Ah, a urb!... O vaivém nas ruas, o signo pulsante da modernidade, o espaço público por excelência. No início do século XX, João do Rio, o cronista marginal, fez um inventário dos “tipos” que circulavam pela cidade em A alma encantadora das Ruas, um clássico nacional. Mais do que um livro sobre crônicas de costumes, a obra retrata as transformações urbanas que o Rio sofria no momento de autoestima elevada da Belle Époque, quando despontava como capital da república nascente.
Nos mais de 100 anos que nos separam daquelas reflexões, as ruas do Rio de Janeiro e de todo o mundo viveram mudanças cruciais, que reorientaram a cultura, a política e a economia urbana. As cidades contemporâneas são um amálgama de um processo histórico marcado pelo êxodo rural e pelo fascínio da modernidade. O século XX nos deixou como legado cidades hostis e gigantescas manchas urbanas com desequilíbrios territoriais e dramas humanos de todos os tipos.
Olhar para trás e compreender essas transformações é tão fundamental quanto, neste momento, treinar o olhar para identificar oportunidades de mudanças na forma como nossas sociedades definem prioridades para o usufruto coletivo da cidade.

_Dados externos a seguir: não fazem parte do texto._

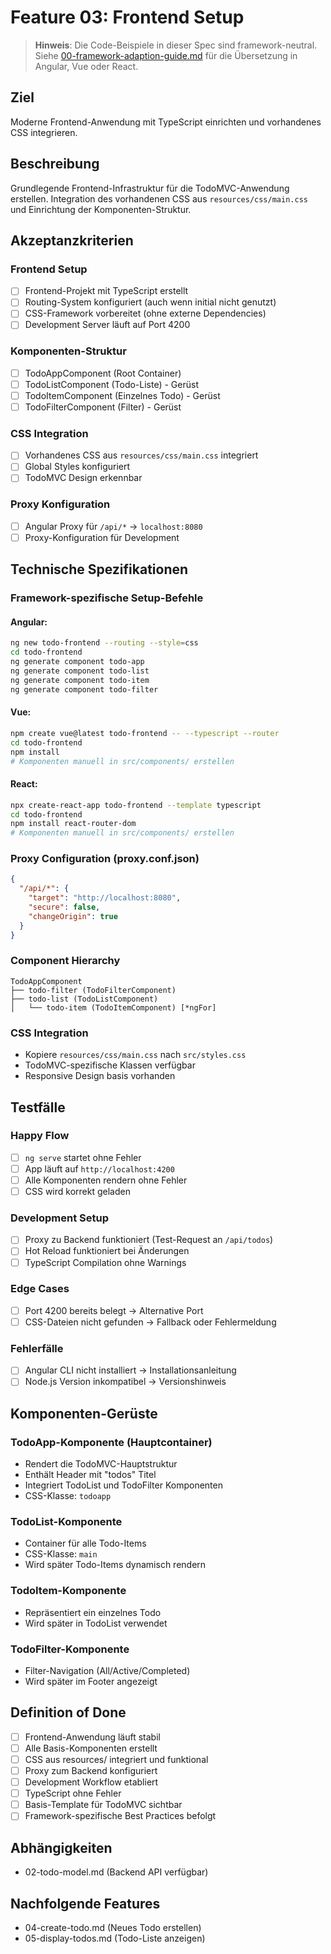 # Feature 03: Frontend Setup

> **Hinweis**: Die Code-Beispiele in dieser Spec sind framework-neutral. Siehe [00-framework-adaption-guide.md](00-framework-adaption-guide.md) für die Übersetzung in Angular, Vue oder React.

## Ziel
Moderne Frontend-Anwendung mit TypeScript einrichten und vorhandenes CSS integrieren.

## Beschreibung
Grundlegende Frontend-Infrastruktur für die TodoMVC-Anwendung erstellen. Integration des vorhandenen CSS aus `resources/css/main.css` und Einrichtung der Komponenten-Struktur.

## Akzeptanzkriterien

### Frontend Setup
- [ ] Frontend-Projekt mit TypeScript erstellt
- [ ] Routing-System konfiguriert (auch wenn initial nicht genutzt)
- [ ] CSS-Framework vorbereitet (ohne externe Dependencies)
- [ ] Development Server läuft auf Port 4200

### Komponenten-Struktur
- [ ] TodoAppComponent (Root Container)
- [ ] TodoListComponent (Todo-Liste) - Gerüst
- [ ] TodoItemComponent (Einzelnes Todo) - Gerüst
- [ ] TodoFilterComponent (Filter) - Gerüst

### CSS Integration
- [ ] Vorhandenes CSS aus `resources/css/main.css` integriert
- [ ] Global Styles konfiguriert
- [ ] TodoMVC Design erkennbar

### Proxy Konfiguration
- [ ] Angular Proxy für `/api/*` → `localhost:8080`
- [ ] Proxy-Konfiguration für Development

## Technische Spezifikationen

### Framework-spezifische Setup-Befehle

#### Angular:
```bash
ng new todo-frontend --routing --style=css
cd todo-frontend
ng generate component todo-app
ng generate component todo-list  
ng generate component todo-item
ng generate component todo-filter
```

#### Vue:
```bash
npm create vue@latest todo-frontend -- --typescript --router
cd todo-frontend
npm install
# Komponenten manuell in src/components/ erstellen
```

#### React:
```bash
npx create-react-app todo-frontend --template typescript
cd todo-frontend
npm install react-router-dom
# Komponenten manuell in src/components/ erstellen
```

### Proxy Configuration (proxy.conf.json)
```json
{
  "/api/*": {
    "target": "http://localhost:8080",
    "secure": false,
    "changeOrigin": true
  }
}
```

### Component Hierarchy
```
TodoAppComponent
├── todo-filter (TodoFilterComponent)
├── todo-list (TodoListComponent)
│   └── todo-item (TodoItemComponent) [*ngFor]
```

### CSS Integration
- Kopiere `resources/css/main.css` nach `src/styles.css`
- TodoMVC-spezifische Klassen verfügbar
- Responsive Design basis vorhanden

## Testfälle

### Happy Flow
- [ ] `ng serve` startet ohne Fehler
- [ ] App läuft auf `http://localhost:4200`
- [ ] Alle Komponenten rendern ohne Fehler
- [ ] CSS wird korrekt geladen

### Development Setup
- [ ] Proxy zu Backend funktioniert (Test-Request an `/api/todos`)
- [ ] Hot Reload funktioniert bei Änderungen
- [ ] TypeScript Compilation ohne Warnings

### Edge Cases
- [ ] Port 4200 bereits belegt → Alternative Port
- [ ] CSS-Dateien nicht gefunden → Fallback oder Fehlermeldung

### Fehlerfälle
- [ ] Angular CLI nicht installiert → Installationsanleitung
- [ ] Node.js Version inkompatibel → Versionshinweis

## Komponenten-Gerüste

### TodoApp-Komponente (Hauptcontainer)
- Rendert die TodoMVC-Hauptstruktur
- Enthält Header mit "todos" Titel
- Integriert TodoList und TodoFilter Komponenten
- CSS-Klasse: `todoapp`

### TodoList-Komponente
- Container für alle Todo-Items
- CSS-Klasse: `main`
- Wird später Todo-Items dynamisch rendern

### TodoItem-Komponente
- Repräsentiert ein einzelnes Todo
- Wird später in TodoList verwendet

### TodoFilter-Komponente
- Filter-Navigation (All/Active/Completed)
- Wird später im Footer angezeigt

## Definition of Done
- [ ] Frontend-Anwendung läuft stabil
- [ ] Alle Basis-Komponenten erstellt
- [ ] CSS aus resources/ integriert und funktional
- [ ] Proxy zum Backend konfiguriert
- [ ] Development Workflow etabliert
- [ ] TypeScript ohne Fehler
- [ ] Basis-Template für TodoMVC sichtbar
- [ ] Framework-spezifische Best Practices befolgt

## Abhängigkeiten
- 02-todo-model.md (Backend API verfügbar)

## Nachfolgende Features
- 04-create-todo.md (Neues Todo erstellen)
- 05-display-todos.md (Todo-Liste anzeigen)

Crônicas e poesias continuam absolutamente necessárias para tocar nossas almas, mas é hora da gestão das grandes cidades serem tocadas pela realidade: o modo como vivemos nos meios urbanos alcançou um patamar insustentável. Encarar o problema e encontrar meios para revertê-lo passa pelo resgate da possibilidade de caminhar e, mais que isso, do prazer de flanar pela cidade. Como João do Rio, conhecer os tipos e costumes que nela habitam - a pé.
Foi neste esforço de unir diversas vozes engajadas na construção de cidades caminháveis que organizei, juntamente com o arquiteto e urbanista Victor Andrade, do LABMOB/UFRJ, o livro Cidades de Pedestres - a caminhabilidade no Brasil e no mundo. O livro reúne artigos inéditos de autores que têm se debruçado sobre medidas de pedestrianização e proposto alternativas viáveis à lógica de segregação que conhecemos tão bem.
Caminhar é uma forma de se reconectar com o espaço físico e, principalmente, com o espaço social que nos cerca. A escolha de uma mobilidade que nos transporta isolados do mundo, como indivíduos encapsulados que não se relacionam com a vida lá fora não deve prevalecer. Não podemos continuar privilegiando o privado em detrimento do público, enquanto políticas mal orientadas maltratam nossos sonhos de vivermos em cidades mais equitativas e mais democráticas e, sobretudo, de construirmos um futuro possível, respirável, caminhável. O caminho é longo. É urgente darmos o primeiro passo.